Saved entries:
--- START ---

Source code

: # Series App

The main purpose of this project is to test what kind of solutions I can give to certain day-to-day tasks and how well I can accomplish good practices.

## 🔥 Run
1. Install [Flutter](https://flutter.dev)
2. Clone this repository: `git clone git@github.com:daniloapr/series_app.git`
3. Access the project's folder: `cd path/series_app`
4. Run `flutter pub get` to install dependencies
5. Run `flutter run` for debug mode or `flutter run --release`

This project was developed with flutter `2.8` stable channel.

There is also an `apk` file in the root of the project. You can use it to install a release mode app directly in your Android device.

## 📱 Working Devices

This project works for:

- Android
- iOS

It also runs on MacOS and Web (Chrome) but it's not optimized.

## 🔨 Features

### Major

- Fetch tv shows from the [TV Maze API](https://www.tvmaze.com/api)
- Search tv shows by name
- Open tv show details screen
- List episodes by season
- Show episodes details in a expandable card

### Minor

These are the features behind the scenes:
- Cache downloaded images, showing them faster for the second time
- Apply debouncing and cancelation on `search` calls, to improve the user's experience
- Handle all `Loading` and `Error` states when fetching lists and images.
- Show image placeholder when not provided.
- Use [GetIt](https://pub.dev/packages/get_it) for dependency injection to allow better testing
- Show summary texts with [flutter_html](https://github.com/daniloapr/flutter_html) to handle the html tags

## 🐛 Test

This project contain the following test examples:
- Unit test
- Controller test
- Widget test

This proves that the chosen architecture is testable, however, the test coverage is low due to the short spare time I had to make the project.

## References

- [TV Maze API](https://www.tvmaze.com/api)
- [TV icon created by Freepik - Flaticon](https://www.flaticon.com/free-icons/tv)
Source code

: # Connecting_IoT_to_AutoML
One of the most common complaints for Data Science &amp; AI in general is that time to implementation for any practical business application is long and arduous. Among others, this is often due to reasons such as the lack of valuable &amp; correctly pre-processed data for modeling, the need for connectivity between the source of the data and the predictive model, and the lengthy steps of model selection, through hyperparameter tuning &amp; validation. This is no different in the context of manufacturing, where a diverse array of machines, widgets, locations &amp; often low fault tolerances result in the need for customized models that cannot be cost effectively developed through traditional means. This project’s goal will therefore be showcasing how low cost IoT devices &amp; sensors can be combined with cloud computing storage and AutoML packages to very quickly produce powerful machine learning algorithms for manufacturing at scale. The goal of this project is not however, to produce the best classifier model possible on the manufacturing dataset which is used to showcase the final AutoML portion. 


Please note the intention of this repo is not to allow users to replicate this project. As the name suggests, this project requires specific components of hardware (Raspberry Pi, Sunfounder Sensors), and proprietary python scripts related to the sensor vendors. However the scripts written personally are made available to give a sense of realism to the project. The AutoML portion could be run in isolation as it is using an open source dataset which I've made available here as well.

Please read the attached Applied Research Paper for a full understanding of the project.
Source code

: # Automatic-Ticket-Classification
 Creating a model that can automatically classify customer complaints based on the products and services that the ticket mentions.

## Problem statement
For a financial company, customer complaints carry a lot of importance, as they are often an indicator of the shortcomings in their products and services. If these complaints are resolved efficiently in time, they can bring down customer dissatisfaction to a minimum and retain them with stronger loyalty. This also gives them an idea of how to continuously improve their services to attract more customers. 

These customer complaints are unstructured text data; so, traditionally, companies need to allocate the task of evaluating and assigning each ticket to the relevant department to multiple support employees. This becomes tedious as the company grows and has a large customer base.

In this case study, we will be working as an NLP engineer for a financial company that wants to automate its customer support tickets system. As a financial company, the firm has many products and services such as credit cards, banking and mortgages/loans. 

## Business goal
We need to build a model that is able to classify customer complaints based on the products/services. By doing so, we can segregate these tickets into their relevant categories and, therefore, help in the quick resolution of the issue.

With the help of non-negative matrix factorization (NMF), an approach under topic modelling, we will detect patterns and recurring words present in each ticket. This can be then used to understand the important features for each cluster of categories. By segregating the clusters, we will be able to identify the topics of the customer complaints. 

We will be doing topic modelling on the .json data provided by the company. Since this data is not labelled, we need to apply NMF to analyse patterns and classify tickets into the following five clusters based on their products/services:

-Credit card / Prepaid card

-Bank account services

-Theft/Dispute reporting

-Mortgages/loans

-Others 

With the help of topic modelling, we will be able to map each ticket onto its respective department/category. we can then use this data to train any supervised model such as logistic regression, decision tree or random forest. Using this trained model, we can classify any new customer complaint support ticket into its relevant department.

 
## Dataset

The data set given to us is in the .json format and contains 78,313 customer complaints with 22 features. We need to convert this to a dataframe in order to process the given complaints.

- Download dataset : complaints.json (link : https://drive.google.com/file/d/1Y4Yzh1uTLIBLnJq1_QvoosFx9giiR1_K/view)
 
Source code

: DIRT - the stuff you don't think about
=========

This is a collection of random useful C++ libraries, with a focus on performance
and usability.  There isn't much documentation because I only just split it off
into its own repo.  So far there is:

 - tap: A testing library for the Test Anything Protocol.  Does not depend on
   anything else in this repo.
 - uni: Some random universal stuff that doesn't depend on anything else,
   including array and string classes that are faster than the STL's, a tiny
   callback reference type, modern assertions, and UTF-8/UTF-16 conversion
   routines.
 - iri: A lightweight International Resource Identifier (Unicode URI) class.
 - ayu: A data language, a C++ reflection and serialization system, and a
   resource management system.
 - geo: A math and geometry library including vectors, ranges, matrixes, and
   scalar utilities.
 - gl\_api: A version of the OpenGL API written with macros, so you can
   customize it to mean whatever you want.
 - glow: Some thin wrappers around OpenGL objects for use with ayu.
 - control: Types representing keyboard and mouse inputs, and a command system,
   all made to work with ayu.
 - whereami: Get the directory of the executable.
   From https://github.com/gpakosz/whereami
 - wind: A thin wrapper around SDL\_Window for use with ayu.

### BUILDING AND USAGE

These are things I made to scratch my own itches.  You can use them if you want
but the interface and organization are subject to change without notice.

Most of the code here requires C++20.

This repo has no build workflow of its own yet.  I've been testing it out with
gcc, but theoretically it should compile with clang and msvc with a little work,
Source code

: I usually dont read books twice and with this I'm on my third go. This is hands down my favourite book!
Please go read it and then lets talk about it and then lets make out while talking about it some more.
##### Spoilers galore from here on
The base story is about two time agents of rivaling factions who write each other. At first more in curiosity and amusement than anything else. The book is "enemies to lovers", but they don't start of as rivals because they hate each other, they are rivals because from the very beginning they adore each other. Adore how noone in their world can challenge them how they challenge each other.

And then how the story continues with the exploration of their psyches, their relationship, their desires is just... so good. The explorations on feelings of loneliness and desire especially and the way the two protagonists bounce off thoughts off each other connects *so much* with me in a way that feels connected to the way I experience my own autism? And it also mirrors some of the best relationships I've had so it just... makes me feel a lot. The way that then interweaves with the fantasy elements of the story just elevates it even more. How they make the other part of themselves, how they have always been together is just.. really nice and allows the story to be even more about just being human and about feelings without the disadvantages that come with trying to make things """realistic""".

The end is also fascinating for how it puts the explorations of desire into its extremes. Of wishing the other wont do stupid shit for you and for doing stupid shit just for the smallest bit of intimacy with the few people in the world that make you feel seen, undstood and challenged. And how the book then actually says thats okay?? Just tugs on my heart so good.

--- END ---

DIRECTIONS: Keeping every word in place, restate the entries above.

ANSWER TO THE EXERCISE:
Source code

: # Series App

The main purpose of this project is to test what kind of solutions I can give to certain day-to-day tasks and how well I can accomplish good practices.

## 🔥 Run
1. Install [Flutter](https://flutter.dev)
2. Clone this repository: `git clone git@github.com:daniloapr/series_app.git`
3. Access the project's folder: `cd path/series_app`
4. Run `flutter pub get` to install dependencies
5. Run `flutter run` for debug mode or `flutter run --release`

This project was developed with flutter `2.8` stable channel.

There is also an `apk` file in the root of the project. You can use it to install a release mode app directly in your Android device.

## 📱 Working Devices

This project works for:

- Android
- iOS

It also runs on MacOS and Web (Chrome) but it's not optimized.

## 🔨 Features

### Major

- Fetch tv shows from the [TV Maze API](https://www.tvmaze.com/api)
- Search tv shows by name
- Open tv show details screen
- List episodes by season
- Show episodes details in a expandable card

### Minor

These are the features behind the scenes:
- Cache downloaded images, showing them faster for the second time
- Apply debouncing and cancelation on `search` calls, to improve the user's experience
- Handle all `Loading` and `Error` states when fetching lists and images.
- Show image placeholder when not provided.
- Use [GetIt](https://pub.dev/packages/get_it) for dependency injection to allow better testing
- Show summary texts with [flutter_html](https://github.com/daniloapr/flutter_html) to handle the html tags

## 🐛 Test

This project contain the following test examples:
- Unit test
- Controller test
- Widget test

This proves that the chosen architecture is testable, however, the test coverage is low due to the short spare time I had to make the project.

## References

- [TV Maze API](https://www.tvmaze.com/api)
- [TV icon created by Freepik - Flaticon](https://www.flaticon.com/free-icons/tv)
Source code

: # Connecting_IoT_to_AutoML
One of the most common complaints for Data Science &amp; AI in general is that time to implementation for any practical business application is long and arduous. Among others, this is often due to reasons such as the lack of valuable &amp; correctly pre-processed data for modeling, the need for connectivity between the source of the data and the predictive model, and the lengthy steps of model selection, through hyperparameter tuning &amp; validation. This is no different in the context of manufacturing, where a diverse array of machines, widgets, locations &amp; often low fault tolerances result in the need for customized models that cannot be cost effectively developed through traditional means. This project’s goal will therefore be showcasing how low cost IoT devices &amp; sensors can be combined with cloud computing storage and AutoML packages to very quickly produce powerful machine learning algorithms for manufacturing at scale. The goal of this project is not however, to produce the best classifier model possible on the manufacturing dataset which is used to showcase the final AutoML portion. 


Please note the intention of this repo is not to allow users to replicate this project. As the name suggests, this project requires specific components of hardware (Raspberry Pi, Sunfounder Sensors), and proprietary python scripts related to the sensor vendors. However the scripts written personally are made available to give a sense of realism to the project. The AutoML portion could be run in isolation as it is using an open source dataset which I've made available here as well.

Please read the attached Applied Research Paper for a full understanding of the project.
Source code

: # Automatic-Ticket-Classification
 Creating a model that can automatically classify customer complaints based on the products and services that the ticket mentions.

## Problem statement
For a financial company, customer complaints carry a lot of importance, as they are often an indicator of the shortcomings in their products and services. If these complaints are resolved efficiently in time, they can bring down customer dissatisfaction to a minimum and retain them with stronger loyalty. This also gives them an idea of how to continuously improve their services to attract more customers. 

These customer complaints are unstructured text data; so, traditionally, companies need to allocate the task of evaluating and assigning each ticket to the relevant department to multiple support employees. This becomes tedious as the company grows and has a large customer base.

In this case study, we will be working as an NLP engineer for a financial company that wants to automate its customer support tickets system. As a financial company, the firm has many products and services such as credit cards, banking and mortgages/loans. 

## Business goal
We need to build a model that is able to classify customer complaints based on the products/services. By doing so, we can segregate these tickets into their relevant categories and, therefore, help in the quick resolution of the issue.

With the help of non-negative matrix factorization (NMF), an approach under topic modelling, we will detect patterns and recurring words present in each ticket. This can be then used to understand the important features for each cluster of categories. By segregating the clusters, we will be able to identify the topics of the customer complaints. 

We will be doing topic modelling on the .json data provided by the company. Since this data is not labelled, we need to apply NMF to analyse patterns and classify tickets into the following five clusters based on their products/services:

-Credit card / Prepaid card

-Bank account services

-Theft/Dispute reporting

-Mortgages/loans

-Others 

With the help of topic modelling, we will be able to map each ticket onto its respective department/category. we can then use this data to train any supervised model such as logistic regression, decision tree or random forest. Using this trained model, we can classify any new customer complaint support ticket into its relevant department.

 
## Dataset

The data set given to us is in the .json format and contains 78,313 customer complaints with 22 features. We need to convert this to a dataframe in order to process the given complaints.

- Download dataset : complaints.json (link : https://drive.google.com/file/d/1Y4Yzh1uTLIBLnJq1_QvoosFx9giiR1_K/view)
 
Source code

: DIRT - the stuff you don't think about
=========

This is a collection of random useful C++ libraries, with a focus on performance
and usability.  There isn't much documentation because I only just split it off
into its own repo.  So far there is:

 - tap: A testing library for the Test Anything Protocol.  Does not depend on
   anything else in this repo.
 - uni: Some random universal stuff that doesn't depend on anything else,
   including array and string classes that are faster than the STL's, a tiny
   callback reference type, modern assertions, and UTF-8/UTF-16 conversion
   routines.
 - iri: A lightweight International Resource Identifier (Unicode URI) class.
 - ayu: A data language, a C++ reflection and serialization system, and a
   resource management system.
 - geo: A math and geometry library including vectors, ranges, matrixes, and
   scalar utilities.
 - gl\_api: A version of the OpenGL API written with macros, so you can
   customize it to mean whatever you want.
 - glow: Some thin wrappers around OpenGL objects for use with ayu.
 - control: Types representing keyboard and mouse inputs, and a command system,
   all made to work with ayu.
 - whereami: Get the directory of the executable.
   From https://github.com/gpakosz/whereami
 - wind: A thin wrapper around SDL\_Window for use with ayu.

### BUILDING AND USAGE

These are things I made to scratch my own itches.  You can use them if you want
but the interface and organization are subject to change without notice.

Most of the code here requires C++20.

This repo has no build workflow of its own yet.  I've been testing it out with
gcc, but theoretically it should compile with clang and msvc with a little work,
Source code

: I usually dont read books twice and with this I'm on my third go. This is hands down my favourite book!
Please go read it and then lets talk about it and then lets make out while talking about it some more.
##### Spoilers galore from here on
The base story is about two time agents of rivaling factions who write each other. At first more in curiosity and amusement than anything else. The book is "enemies to lovers", but they don't start of as rivals because they hate each other, they are rivals because from the very beginning they adore each other. Adore how noone in their world can challenge them how they challenge each other.

And then how the story continues with the exploration of their psyches, their relationship, their desires is just... so good. The explorations on feelings of loneliness and desire especially and the way the two protagonists bounce off thoughts off each other connects *so much* with me in a way that feels connected to the way I experience my own autism? And it also mirrors some of the best relationships I've had so it just... makes me feel a lot. The way that then interweaves with the fantasy elements of the story just elevates it even more. How they make the other part of themselves, how they have always been together is just.. really nice and allows the story to be even more about just being human and about feelings without the disadvantages that come with trying to make things """realistic""".

The end is also fascinating for how it puts the explorations of desire into its extremes. Of wishing the other wont do stupid shit for you and for doing stupid shit just for the smallest bit of intimacy with the few people in the world that make you feel seen, undstood and challenged. And how the book then actually says thats okay?? Just tugs on my heart so good.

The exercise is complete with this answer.